During three days of house-viewings (more on this later), where we mostly over-nighted in the surprisingly quiet aire in Châlus next to a popular lorry park, we were contacted by Kate and Dave, registered WorkAway hosts. They were a well-travelled British couple who now run a large gîte complex in the Dordogne, offering high end lettings. We had had no specific intention of undertaking WorkAway projects at this time due to being busy with our house search, but as they had been let down at short notice by other WorkAwayers who unfortunately had to cancel due to a family emergency, they proactively contacted us via the WorkAway website to ask if we could possibly step in and help. We were not too far from where they were, only a couple of hours’ drive, so after discussion we decided that we could.
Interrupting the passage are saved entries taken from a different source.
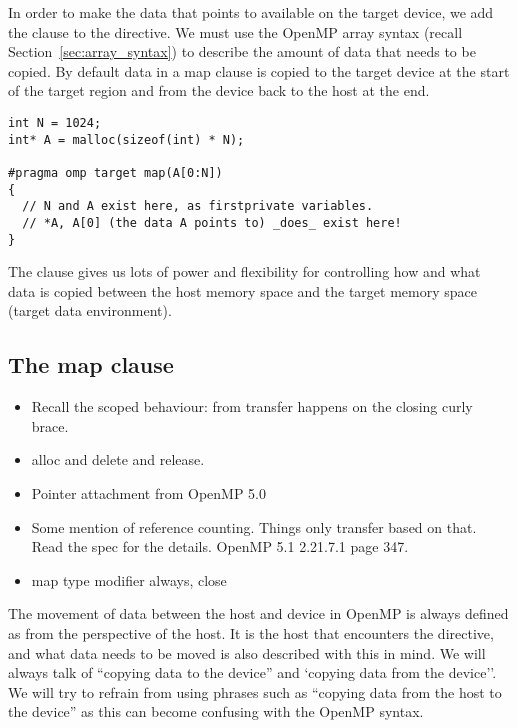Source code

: In order to make the data that  points to available on the target device, we add the  clause to the  directive.
We must use the OpenMP array syntax (recall Section~\ref{sec:array_syntax}) to describe the amount of data that needs to be copied.
By default data in a map clause is copied to the target device at the start of the target region and from the device back to the host at the end.

\begin{Verbatim}
int N = 1024;
int* A = malloc(sizeof(int) * N);

#pragma omp target map(A[0:N])
{
  // N and A exist here, as firstprivate variables.
  // *A, A[0] (the data A points to) _does_ exist here!
}
\end{Verbatim}

The  clause gives us lots of power and flexibility for controlling how and what data is copied between the host memory space and the target memory space (target data environment).

\subsection{The map clause}
\label{ssec:map_clause}

\begin{itemize}
  \item Recall the scoped behaviour: from transfer happens on the closing curly brace.
  \item alloc and delete and release.
  \item Pointer attachment from OpenMP 5.0
  \item Some mention of reference counting. Things only transfer based on that. Read the spec for the details. OpenMP 5.1 2.21.7.1 page 347.
  \item map type modifier always, close
\end{itemize}

The movement of data between the host and device in OpenMP is always defined as from the perspective of the host.
It is the host that encounters the  directive, and what data needs to be moved is also described with this in mind.
We will always talk of ``copying data to the device'' and `copying data from the device''.
We will try to refrain from using phrases such as ``copying data from the host to the device'' as this can become confusing with the OpenMP syntax.

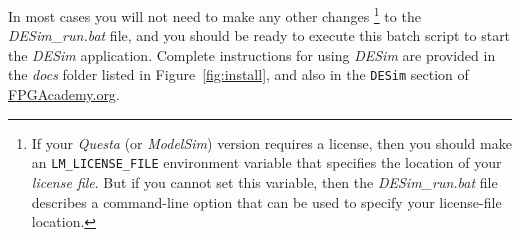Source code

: \documentclass[11pt, twoside, pdftex]{article}
\newcommand{\commonPath}{../../../Tutorials/Common}
\begin{document}
In most cases you will not need to make any other changes
\footnote{If your {\it Questa} (or {\it ModelSim}) version requires a license, then you should
make an \texttt{LM\_LICENSE\_FILE} environment variable that specifies the location of your
{\it license file}. But if you cannot set this variable, then the {\it DESim\_run.bat} file 
describes a command-line option that can be used to specify your license-file location.}
to the {\it DESim\_run.bat} file, and you 
should be ready to execute this batch script to start the {\it DESim} application. Complete
instructions for using {\it DESim} are provided in the {\it docs} folder listed in 
Figure~\ref{fig:install}, and also in the 
\texttt{DESim} section of {\small \href{https://www.fpgacademy.org/tools.html}
{FPGAcademy.org}}.



\end{document}
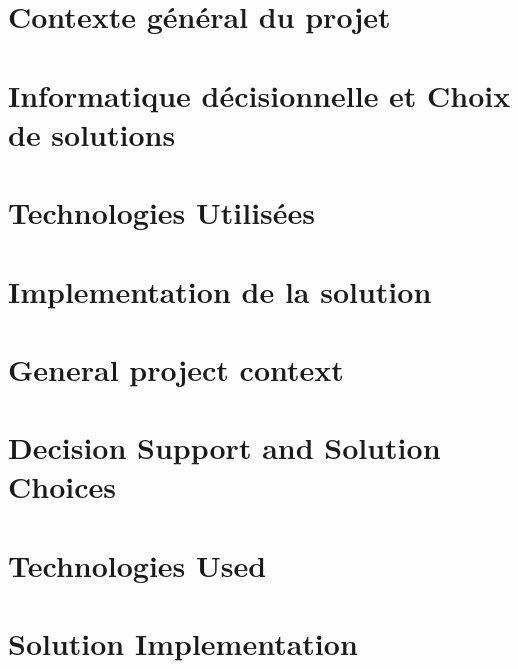 \documentclass{iid}
\begin{document}


\setcounter{page}{1}
\ifnum{}
    
\else
    
\fi
\ifnum{}
\else
\fi
\fancyhead[L]{\tiny \leftmark}
\fancyhead[R]{\scriptsize \rightmark}
\fancyfoot[C]{\thepage}


\ifnum{}
    \chapter{Contexte général du projet}\label{chap:1}
    \minitoc
    
    \chapter{Informatique décisionnelle et Choix de solutions}\label{chap:2}
    

    \chapter{Technologies Utilisées}\label{chap:3}
    

    \chapter{Implementation de la solution}\label{chap:4}
    

\else
    \chapter{General project context}\label{chap:1}
    

    \chapter{Decision Support and Solution Choices}\label{chap:2}
    

    \chapter{Technologies Used}\label{chap:3}
    

    \chapter{Solution Implementation}\label{chap:4}
    
\fi
 
% 
\ifnum{}
    
\else
    
\fi
% 
\lhead[]{} \rhead[]{} \chead[]{}




%
\end{document}
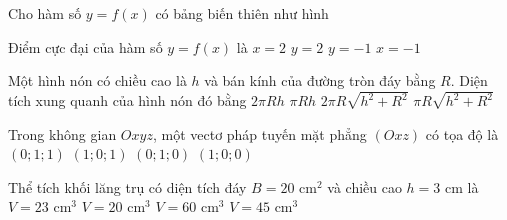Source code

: \begin{ex}%
Cho hàm số $y=f(x)$ có bảng biến thiên như hình 
\begin{center}
\end{center}
Điểm cực đại của hàm số $y=f(x)$ là
\choice
{$x=2$}
{$y=2$}
{$y=-1$}
{\True $x=-1$}
\end{ex}

\begin{ex}%
Một hình nón có chiều cao là $h$ và bán kính của đường tròn đáy bằng $R$. Diện tích xung quanh của hình nón đó bằng
\choice
{$2 \pi R h$}
{$\pi R h$}
{$2 \pi R \sqrt{h^2+R^2}$}
{\True $\pi R \sqrt{h^2+R^2}$}
\end{ex}

\begin{ex}%
Trong không gian $Oxyz$, một vectơ pháp tuyến mặt phẳng $(Oxz)$ có tọa độ là
\choice
{$(0; 1; 1)$}
{$(1; 0; 1)$}
{\True $(0; 1; 0)$}
{$(1; 0; 0)$}
\end{ex}

\begin{ex}%
Thể tích khối lăng trụ có diện tích đáy $B=20 \text{~cm}^2$ và chiều cao $h=3 \text{~cm}$ là
\choice
{$V=23 \text{~cm}^3$}
{$V=20 \text{~cm}^3$}
{\True $V=60 \text{~cm}^3$}
{$V=45 \text{~cm}^3$}
\end{ex}

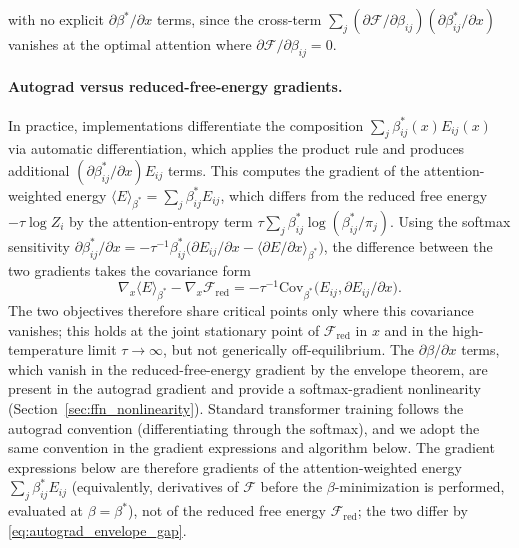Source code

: \documentclass[twoside,11pt]{article}
\begin{document}
with no explicit $\partial\beta^*/\partial x$ terms, since the cross-term $\sum_j(\partial\mathcal{F}/\partial\beta_{ij})(\partial\beta^*_{ij}/\partial x)$ vanishes at the optimal attention where $\partial\mathcal{F}/\partial\beta_{ij} = 0$.

\paragraph{Autograd versus reduced-free-energy gradients.} In practice, implementations differentiate the composition $\sum_j \beta_{ij}^*(x) E_{ij}(x)$ via automatic differentiation, which applies the product rule and produces additional $(\partial\beta_{ij}^*/\partial x) E_{ij}$ terms. This computes the gradient of the attention-weighted energy $\langle E \rangle_{\beta^*} = \sum_j \beta_{ij}^* E_{ij}$, which differs from the reduced free energy $-\tau\log Z_i$ by the attention-entropy term $\tau\sum_j \beta_{ij}^* \log(\beta_{ij}^*/\pi_j)$. Using the softmax sensitivity $\partial \beta_{ij}^*/\partial x = -\tau^{-1}\beta_{ij}^*\big(\partial E_{ij}/\partial x - \langle \partial E/\partial x\rangle_{\beta^*}\big)$, the difference between the two gradients takes the covariance form
\begin{equation}
\nabla_x\langle E\rangle_{\beta^*} - \nabla_x\mathcal{F}_{\mathrm{red}}
= -\tau^{-1} \mathrm{Cov}_{\beta^*} \big(E_{ij}, \partial E_{ij}/\partial x\big).
\label{eq:autograd_envelope_gap}
\end{equation}
The two objectives therefore share critical points only where this covariance vanishes; this holds at the joint stationary point of $\mathcal{F}_{\mathrm{red}}$ in $x$ and in the high-temperature limit $\tau \to \infty$, but not generically off-equilibrium. The $\partial\beta/\partial x$ terms, which vanish in the reduced-free-energy gradient by the envelope theorem, are present in the autograd gradient and provide a softmax-gradient nonlinearity (Section~\ref{sec:ffn_nonlinearity}). Standard transformer training follows the autograd convention (differentiating through the softmax), and we adopt the same convention in the gradient expressions and algorithm below. The gradient expressions below are therefore gradients of the attention-weighted energy $\sum_j\beta_{ij}^* E_{ij}$ (equivalently, derivatives of $\mathcal{F}$ before the $\beta$-minimization is performed, evaluated at $\beta = \beta^*$), not of the reduced free energy $\mathcal{F}_{\mathrm{red}}$; the two differ by \eqref{eq:autograd_envelope_gap}.
\end{document}
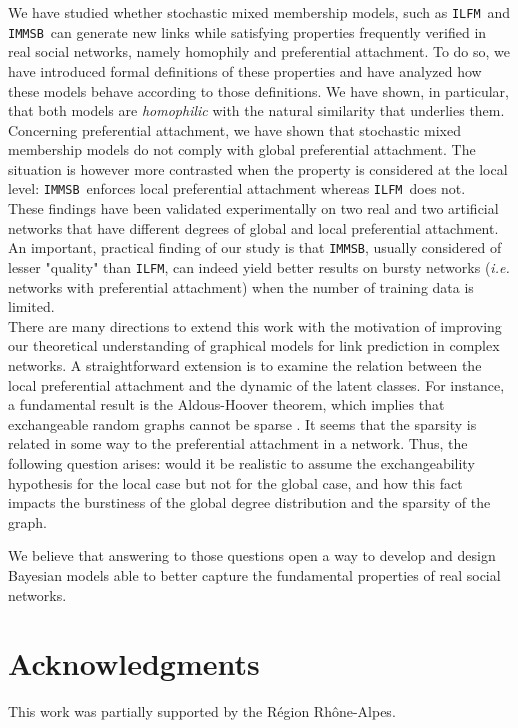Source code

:\documentclass[conference]{IEEEtran}
\newcommand{\ifm}{\texttt{ILFM}}
\newcommand{\imb}{\texttt{IMMSB}}
\begin{document}
We have studied whether stochastic mixed membership models, such as \ifm\ and \imb\, can generate new links while satisfying properties frequently verified in real  social networks, namely homophily and preferential attachment. To do so, we have introduced formal definitions of these properties and have analyzed how these models behave according to those definitions. We have shown, in particular, that both models are \textit{homophilic} with the natural similarity that underlies them. Concerning preferential attachment, we have shown that stochastic mixed membership models do not comply with global preferential attachment. The situation is however more contrasted when the property is considered at the local level: \imb\ enforces local preferential attachment whereas \ifm\ does not.~\\

These findings have been validated experimentally on two real and two artificial networks that have different degrees of global and local preferential attachment. An important, practical finding of our study is that \imb, usually considered of lesser "quality" than \ifm, can indeed yield better results on bursty networks (\textit{i.e.} networks with preferential attachment) when the number of training data is limited.~\\

There are many directions to extend this work with the motivation of improving our theoretical understanding of graphical models for link prediction in complex networks. A straightforward extension is to examine the relation between the local preferential attachment and the dynamic of the latent classes.  
For instance, a fundamental result is the Aldous-Hoover theorem, which implies that exchangeable random graphs cannot be sparse \cite{orbanz2015bayesian}. It seems that the sparsity is related in some way to the preferential attachment in a network. Thus, the following question arises: would it be realistic to assume the exchangeability hypothesis for the local case but not for the global case, and how this fact impacts the burstiness of the global degree distribution and the sparsity of the graph.

We believe that answering to those questions open a way to develop and design Bayesian models able to better capture the fundamental properties of  real social networks.

\section{Acknowledgments}
This work was partially supported  by the Région Rhône-Alpes. 

~\\



\end{document}
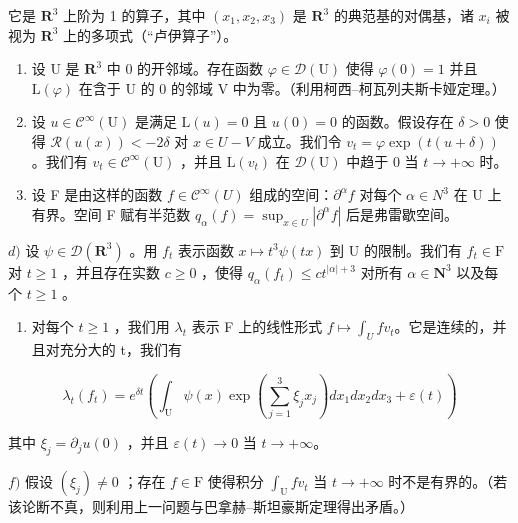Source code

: 它是 \(\mathbf{R}^{3}\) 上阶为 1 的算子，其中 \((x_{1}, x_{2}, x_{3})\) 是 \(\mathbf{R}^{3}\) 的典范基的对偶基，诸 \(x_{i}\) 被视为 \(\mathbf{R}^{3}\) 上的多项式（“卢伊算子”）。

\begin{enumerate}
\def\labelenumi{\alph{enumi})}
\item
  设 U 是 \(\mathbf{R}^3\) 中 0 的开邻域。存在函数 \(\varphi \in \mathcal{D}(\mathrm{U})\) 使得 \(\varphi(0) = 1\) 并且 \(\mathrm{L}(\varphi)\) 在含于 U 的 0 的邻域 V 中为零。（利用柯西–柯瓦列夫斯卡娅定理。）
\item
  设 \(u \in \mathcal{C}^{\infty}(\mathrm{U})\) 是满足 \(\mathrm{L}(u) = 0\) 且 \(u(0) = 0\) 的函数。假设存在 \(\delta > 0\) 使得 \(\mathcal{R}(u(x)) < -2\delta\) 对 \(x \in U - V\) 成立。我们令 \(v_{t} = \varphi \exp(t(u + \delta))\)。我们有 \(v_{t} \in \mathcal{C}^{\infty}(\mathrm{U})\) ，并且 \(\mathrm{L}(v_{t})\) 在 \(\mathcal{D}(\mathrm{U})\) 中趋于 0 当 \(t \to +\infty\) 时。
\item
  设 F 是由这样的函数 \(f \in \mathcal{C}^{\infty}(U)\) 组成的空间：\(\partial^{\alpha}f\) 对每个 \(\alpha \in N^{3}\) 在 U 上有界。空间 F 赋有半范数 \(q_{\alpha}(f) = \sup_{x \in U} |\partial^{\alpha}f|\) 后是弗雷歇空间。
\end{enumerate}

\(d)\) 设 \(\psi\in\mathcal{D}(\mathbf{R}^{3})\) 。用 \(f_{t}\) 表示函数 \(x\mapsto t^{3}\psi(tx)\) 到 U 的限制。我们有 \(f_{t}\in\mathrm{F}\) 对 \(t\geqslant1\) ，并且存在实数 \(c\geqslant0\) ，使得 \(q_{\alpha}(f_{t})\leqslant ct^{|\alpha|+3}\) 对所有 \(\alpha\in\mathbf{N}^{3}\) 以及每个 \(t\geqslant1\) 。

\begin{enumerate}
\def\labelenumi{\alph{enumi})}
\setcounter{enumi}{4}
\tightlist
\item
  对每个 \(t \geqslant 1\) ，我们用 \(\lambda_{t}\) 表示 F 上的线性形式 \(f \mapsto \int_{U} fv_{t}\)。它是连续的，并且对充分大的 t，我们有
\end{enumerate}

\[
\lambda_ {t} (f _ {t}) = e ^ {\delta t} \left(\int_ {\mathrm{U}} \psi (x) \exp \left(\sum_ {j = 1} ^ {3} \xi_ {j} x _ {j}\right) d x _ {1} d x _ {2} d x _ {3} + \varepsilon (t)\right)
\]

其中 \(\xi_{j} = \partial_{j}u(0)\) ，并且 \(\varepsilon (t)\to 0\) 当 \(t\rightarrow +\infty\)。

\(f)\) 假设 \((\xi_j) \neq 0\) ；存在 \(f \in \mathrm{F}\) 使得积分 \(\int_{\mathrm{U}} f v_t\) 当 \(t \to +\infty\) 时不是有界的。（若该论断不真，则利用上一问题与巴拿赫–斯坦豪斯定理得出矛盾。）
We finalised arrangements with Kate and the next morning we were off, heading south to find them in the wilds of the Dordogne, near to Bourniquel. We were greeted with grateful smiles and first given a tour of the extensive properties and grounds. We were offered the opportunity to enjoy staying in one of their luxury couples studios, a nice break from Benny, and to enjoy their home cooking in exchange for our help. The site was set on the edge of rolling countryside, overlooking Dordogne meadows with beautiful Limousin cows and their very young calves roaming nearby. It was a very peaceful, tranquil place. We enjoyed exchanging stories with our fellow Brits, learning from their experiences of living in France, before settling into our spacious studio to rest up before the work began.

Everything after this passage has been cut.